**EXTRACTED INFORMATION**
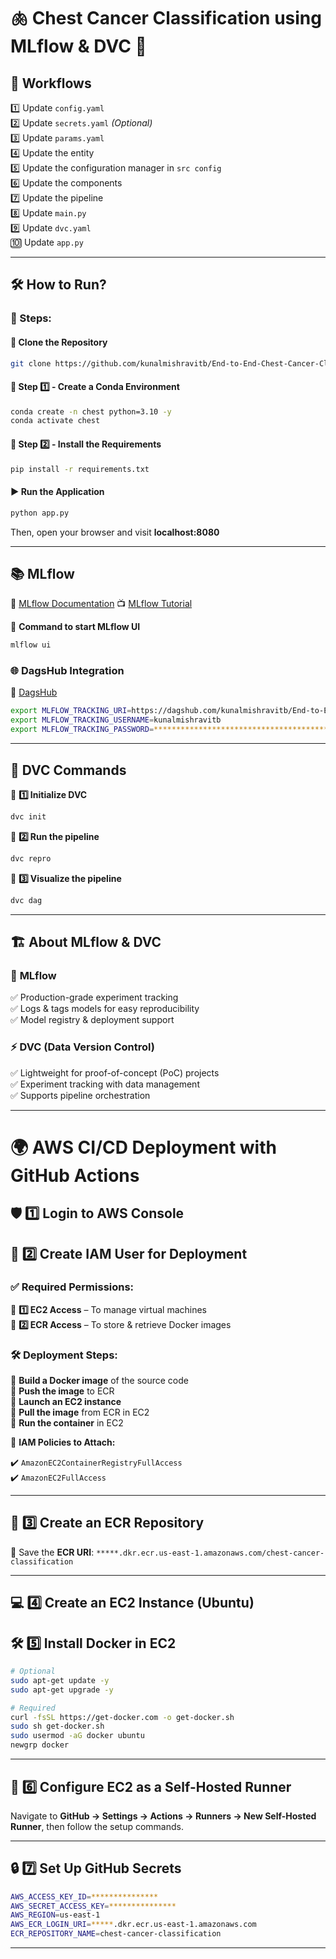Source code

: # 🫁 Chest Cancer Classification using MLflow & DVC 🚀

## 🔄 Workflows

1️⃣ Update `config.yaml`\
2️⃣ Update `secrets.yaml` *(Optional)*\
3️⃣ Update `params.yaml`\
4️⃣ Update the entity\
5️⃣ Update the configuration manager in `src config`\
6️⃣ Update the components\
7️⃣ Update the pipeline\
8️⃣ Update `main.py`\
9️⃣ Update `dvc.yaml`\
🔟 Update `app.py`

---

## 🛠️ How to Run?

### 📝 Steps:

#### 🔹 Clone the Repository

```bash
git clone https://github.com/kunalmishravitb/End-to-End-Chest-Cancer-Classification.git
```

#### 🔹 Step 1️⃣ - Create a Conda Environment

```bash
conda create -n chest python=3.10 -y
conda activate chest
```

#### 🔹 Step 2️⃣ - Install the Requirements

```bash
pip install -r requirements.txt
```

#### ▶️ Run the Application

```bash
python app.py
```

Then, open your browser and visit **localhost:8080**

---

## 📚 MLflow

📄 [MLflow Documentation](https://mlflow.org/docs/latest/index.html)
📺 [MLflow Tutorial](https://youtube.com/playlist?list=PLkz_y24mlSJZrqiZ4_cLUiP0CBN5wFmTb&si=zEp_C8zLHt1DzWKK)

📌 **Command to start MLflow UI**

```bash
mlflow ui
```

### 🌐 DagsHub Integration

🔗 [DagsHub](https://dagshub.com/)

```bash
export MLFLOW_TRACKING_URI=https://dagshub.com/kunalmishravitb/End-to-End-Chest-Cancer-Classification.mlflow
export MLFLOW_TRACKING_USERNAME=kunalmishravitb
export MLFLOW_TRACKING_PASSWORD=****************************************
```

---

## 📂 DVC Commands

🔹 **1️⃣ Initialize DVC**
```bash
dvc init
```

🔹 **2️⃣ Run the pipeline**
```bash
dvc repro
```

🔹 **3️⃣ Visualize the pipeline**
```bash
dvc dag
```

---

## 🏗️ About MLflow & DVC

### 🚀 **MLflow**
✅ Production-grade experiment tracking  
✅ Logs & tags models for easy reproducibility  
✅ Model registry & deployment support  

### ⚡ **DVC (Data Version Control)**
✅ Lightweight for proof-of-concept (PoC) projects  
✅ Experiment tracking with data management  
✅ Supports pipeline orchestration  

---

# 🌍 AWS CI/CD Deployment with GitHub Actions

## 🛡️ 1️⃣ Login to AWS Console

## 🔑 2️⃣ Create IAM User for Deployment

### ✅ Required Permissions:

🔹 **1️⃣ EC2 Access** – To manage virtual machines  
🔹 **2️⃣ ECR Access** – To store & retrieve Docker images  

### 🛠️ Deployment Steps:

🔹 **Build a Docker image** of the source code  
🔹 **Push the image** to ECR  
🔹 **Launch an EC2 instance**  
🔹 **Pull the image** from ECR in EC2  
🔹 **Run the container** in EC2  

📝 **IAM Policies to Attach:**

✔️ `AmazonEC2ContainerRegistryFullAccess`  
✔️ `AmazonEC2FullAccess`  

---

## 🏅 3️⃣ Create an ECR Repository

📂 Save the **ECR URI**: `*****.dkr.ecr.us-east-1.amazonaws.com/chest-cancer-classification`

---

## 💻 4️⃣ Create an EC2 Instance (Ubuntu)

## 🛠️ 5️⃣ Install Docker in EC2

```bash
# Optional
sudo apt-get update -y
sudo apt-get upgrade -y

# Required
curl -fsSL https://get-docker.com -o get-docker.sh
sudo sh get-docker.sh
sudo usermod -aG docker ubuntu
newgrp docker
```

---

## 🔄 6️⃣ Configure EC2 as a Self-Hosted Runner

Navigate to **GitHub → Settings → Actions → Runners → New Self-Hosted Runner**, then follow the setup commands.

---

## 🔒 7️⃣ Set Up GitHub Secrets

```bash
AWS_ACCESS_KEY_ID=***************
AWS_SECRET_ACCESS_KEY=***************
AWS_REGION=us-east-1
AWS_ECR_LOGIN_URI=*****.dkr.ecr.us-east-1.amazonaws.com
ECR_REPOSITORY_NAME=chest-cancer-classification
```

---

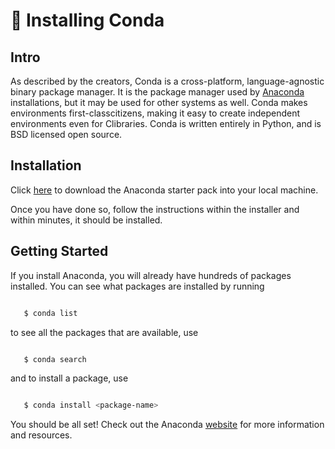 # 🐍 Installing Conda

## Intro

As described by the creators, Conda is a cross-platform, language-agnostic binary package manager. It is the
package manager used by [Anaconda](https://www.anaconda.com/distribution/) installations, but it may be
used for other systems as well.  Conda makes environments first-classcitizens, making it easy to create independent environments even for Clibraries. Conda is written entirely in Python, and is BSD licensed open
source.

## Installation

Click [here](https://www.anaconda.com/products/individual) to download the Anaconda starter pack into your local machine.

Once you have done so, follow the instructions within the installer and within minutes, it should be installed.

## Getting Started

If you install Anaconda, you will already have hundreds of packages installed. You can see what packages are installed by running

```bash

   $ conda list
  ```

to see all the packages that are available, use

```bash

   $ conda search
```

and to install a package, use

```bash

   $ conda install <package-name>
```

You should be all set! Check out the Anaconda [website](https://www.anaconda.com/) for more information and resources.
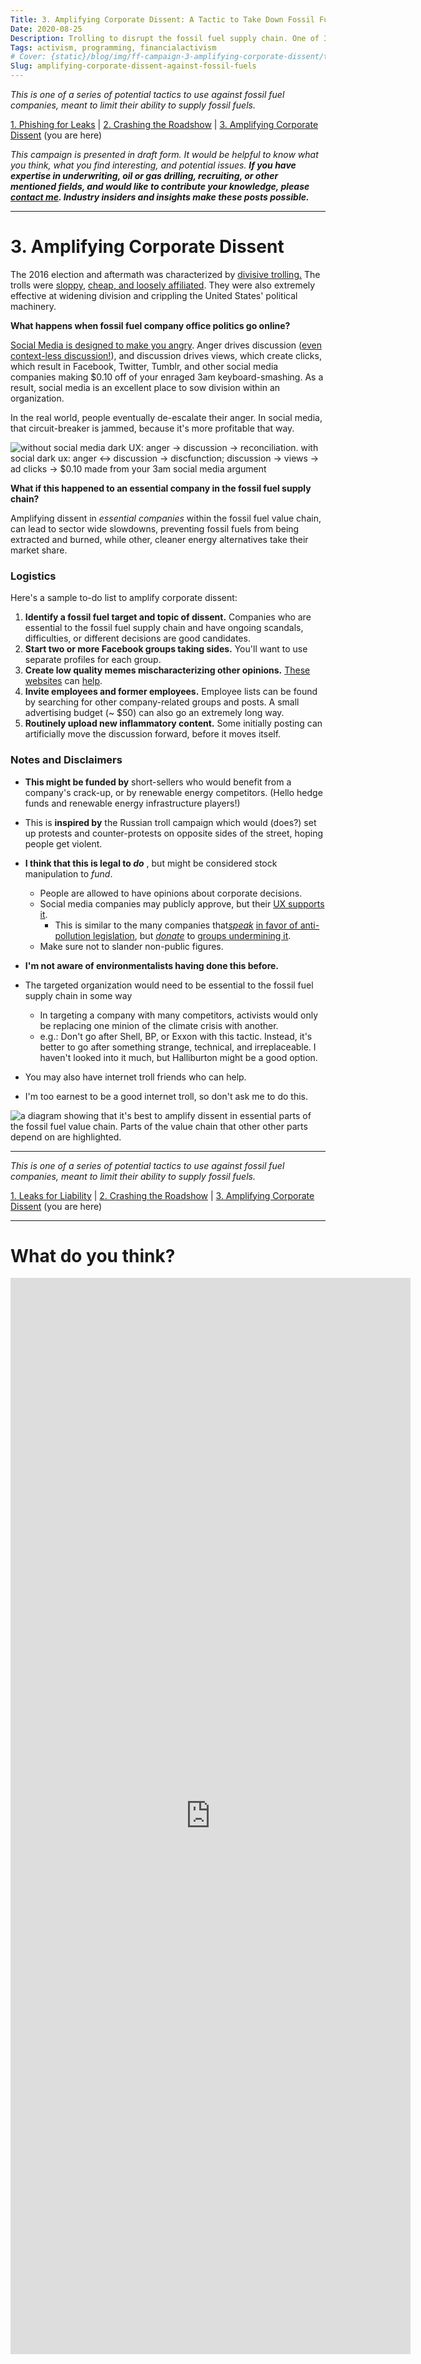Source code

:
 ```yaml
---
Title: 3. Amplifying Corporate Dissent: A Tactic to Take Down Fossil Fuels
Date: 2020-08-25
Description: Trolling to disrupt the fossil fuel supply chain. One of 3 tactics to take down fossil fuels.
Tags: activism, programming, financialactivism
# Cover: {static}/blog/img/ff-campaign-3-amplifying-corporate-dissent/troll.jpg
Slug: amplifying-corporate-dissent-against-fossil-fuels
---
```


_This is one of a series of potential tactics to use against fossil fuel companies, meant to limit their ability to supply fossil fuels._

[1. Phishing for Leaks](./leaks-for-liability-against-fossil-fuels) | [2. Crashing the Roadshow](./crash-the-roadshow-against-fossil-fuels) | [3. Amplifying Corporate Dissent](./amplifying-corporate-dissent-against-fossil-fuels) (you are here)

_This campaign is presented in draft form. It would be helpful to know what you think, what you find interesting, and potential issues. **If you have expertise in underwriting, oil or gas drilling, recruiting, or other mentioned fields, and would like to contribute your knowledge, please [contact me](#survey). Industry insiders and insights make these posts possible.**_

---

# 3. Amplifying Corporate Dissent

The 2016 election and aftermath was characterized by [divisive trolling.](https://www.washingtonpost.com/politics/2016/live-updates/general-election/real-time-updates-on-the-2016-election-voting-and-race-results/how-the-trolls-won-2016/) The trolls were [sloppy](https://www.nytimes.com/2020/01/10/us/politics/russia-hacking-disinformation-election.html), [cheap, and loosely affiliated](https://www.theatlantic.com/technology/archive/2018/02/the-russian-conspiracy-to-commit-audience-development/553685/). They were also extremely effective at widening division and crippling the United States' political machinery.

**What happens when fossil fuel company office politics go online?**

[Social Media is designed to make you angry](https://slatestarcodex.com/2014/12/17/the-toxoplasma-of-rage/). Anger drives discussion ([even context-less discussion!](https://www.computing.dcu.ie/~humphrys/Turing.Test/08.chapter.html)), and discussion drives views, which create clicks, which result in Facebook, Twitter, Tumblr, and other social media companies making $0.10 off of your enraged 3am keyboard-smashing. As a result, social media is an excellent place to sow division within an organization.

In the real world, people eventually de-escalate their anger. In social media, that circuit-breaker is jammed, because it's more profitable that way.

![without social media dark UX: anger -> discussion -> reconciliation. with social dark ux: anger <-> discussion -> discfunction; discussion -> views -> ad clicks -> \$0.10 made from your 3am social media argument]({static}/blog/img/ff-campaign-3-amplifying-corporate-dissent/dark-ux-in-social-media.png)

**What if this happened to an essential company in the fossil fuel supply chain?**

Amplifying dissent in _essential companies_ within the fossil fuel value chain, can lead to sector wide slowdowns, preventing fossil fuels from being extracted and burned, while other, cleaner energy alternatives take their market share.

### Logistics

Here's a sample to-do list to amplify corporate dissent:

1. **Identify a fossil fuel target and topic of dissent.** Companies who are essential to the fossil fuel supply chain and have ongoing scandals, difficulties, or different decisions are good candidates.
2. **Start two or more Facebook groups taking sides.** You'll want to use separate profiles for each group.
3. **Create low quality memes mischaracterizing other opinions.** [These](https://www.reddit.com/r/MemeTemplatesOfficial/) [websites](https://www.reddit.com/r/MemeEconomy/) can [help](https://imgflip.com/memegenerator).
4. **Invite employees and former employees.** Employee lists can be found by searching for other company-related groups and posts. A small advertising budget (~ $50) can also go an extremely long way.
5. **Routinely upload new inflammatory content.** Some initially posting can artificially move the discussion forward, before it moves itself.

### Notes and Disclaimers

- **This might be funded by** short-sellers who would benefit from a company's crack-up, or by renewable energy competitors. (Hello hedge funds and renewable energy infrastructure players!)
- This is **inspired by** the Russian troll campaign which would (does?) set up protests and counter-protests on opposite sides of the street, hoping people get violent.
- **I think that this is legal to _do_** , but might be considered stock manipulation to _fund_.
  - People are allowed to have opinions about corporate decisions.
  - Social media companies may publicly approve, but their [UX supports it](https://qz.com/1058674/facebook-news-feed-design-and-dark-ux-are-turning-us-into-sleep-deprived-internet-addicts/).
    - This is similar to the many companies that[_speak_](https://corporate.exxonmobil.com/Energy-and-environment/Environmental-protection/Climate-change/Statements-on-Paris-climate-agreement) [in favor of anti-pollution legislation](https://corporate.exxonmobil.com/Energy-and-environment/Environmental-protection/Climate-change/Statements-on-Paris-climate-agreement), but [_donate_](https://en.wikipedia.org/wiki/List_of_members_of_the_American_Legislative_Exchange_Council#Private_enterprise_board) to [groups undermining it](https://en.wikipedia.org/wiki/American_Legislative_Exchange_Council#Energy_and_the_environment).
  - Make sure not to slander non-public figures.
- **I'm not aware of environmentalists having done this before.**
- The targeted organization would need to be essential to the fossil fuel supply chain in some way
  - In targeting a company with many competitors, activists would only be replacing one minion of the climate crisis with another.
  - e.g.: Don't go after Shell, BP, or Exxon with this tactic. Instead, it's better to go after something strange, technical, and irreplaceable. I haven't looked into it much, but Halliburton might be a good option.

- You may also have internet troll friends who can help.
- I'm too earnest to be a good internet troll, so don't ask me to do this.

![a diagram showing that it's best to amplify dissent in essential parts of the fossil fuel value chain. Parts of the value chain that other other parts depend on are highlighted.]({static}/blog/img/ff-campaign-3-amplifying-corporate-dissent/what-to-troll.png)


---

_This is one of a series of potential tactics to use against fossil fuel companies, meant to limit their ability to supply fossil fuels._

[1. Leaks for Liability](./leaks-for-liability-against-fossil-fuels) | [2. Crashing the Roadshow](./crash-the-roadshow-against-fossil-fuels) | [3. Amplifying Corporate Dissent](./amplifying-corporate-dissent-against-fossil-fuels) (you are here)

---

<a name="survey"></a>
# What do you think?
<iframe src="https://docs.google.com/forms/d/e/1FAIpQLSf6yAaSzKE1FuO6nQQX882V36upqQJ3_OXj9NanSFSCxU3_yA/viewform?embedded=true" width="640" height="1722" frameborder="0" marginheight="0" marginwidth="0">Loading Survey…</iframe>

**WORK ORDER**
From the records above, print exactly the lines that run from the line with "### 🛠️ Deployment" to the line with "## 🔄 6️⃣ Configure", inclusive.

**TASK RESPONSE**
### 🛠️ Deployment Steps:

🔹 **Build a Docker image** of the source code  
🔹 **Push the image** to ECR  
🔹 **Launch an EC2 instance**  
🔹 **Pull the image** from ECR in EC2  
🔹 **Run the container** in EC2  

📝 **IAM Policies to Attach:**

✔️ `AmazonEC2ContainerRegistryFullAccess`  
✔️ `AmazonEC2FullAccess`  

---

## 🏅 3️⃣ Create an ECR Repository

📂 Save the **ECR URI**: `*****.dkr.ecr.us-east-1.amazonaws.com/chest-cancer-classification`

---

## 💻 4️⃣ Create an EC2 Instance (Ubuntu)

## 🛠️ 5️⃣ Install Docker in EC2

```bash
# Optional
sudo apt-get update -y
sudo apt-get upgrade -y

# Required
curl -fsSL https://get-docker.com -o get-docker.sh
sudo sh get-docker.sh
sudo usermod -aG docker ubuntu
newgrp docker
```

---

## 🔄 6️⃣ Configure EC2 as a Self-Hosted Runner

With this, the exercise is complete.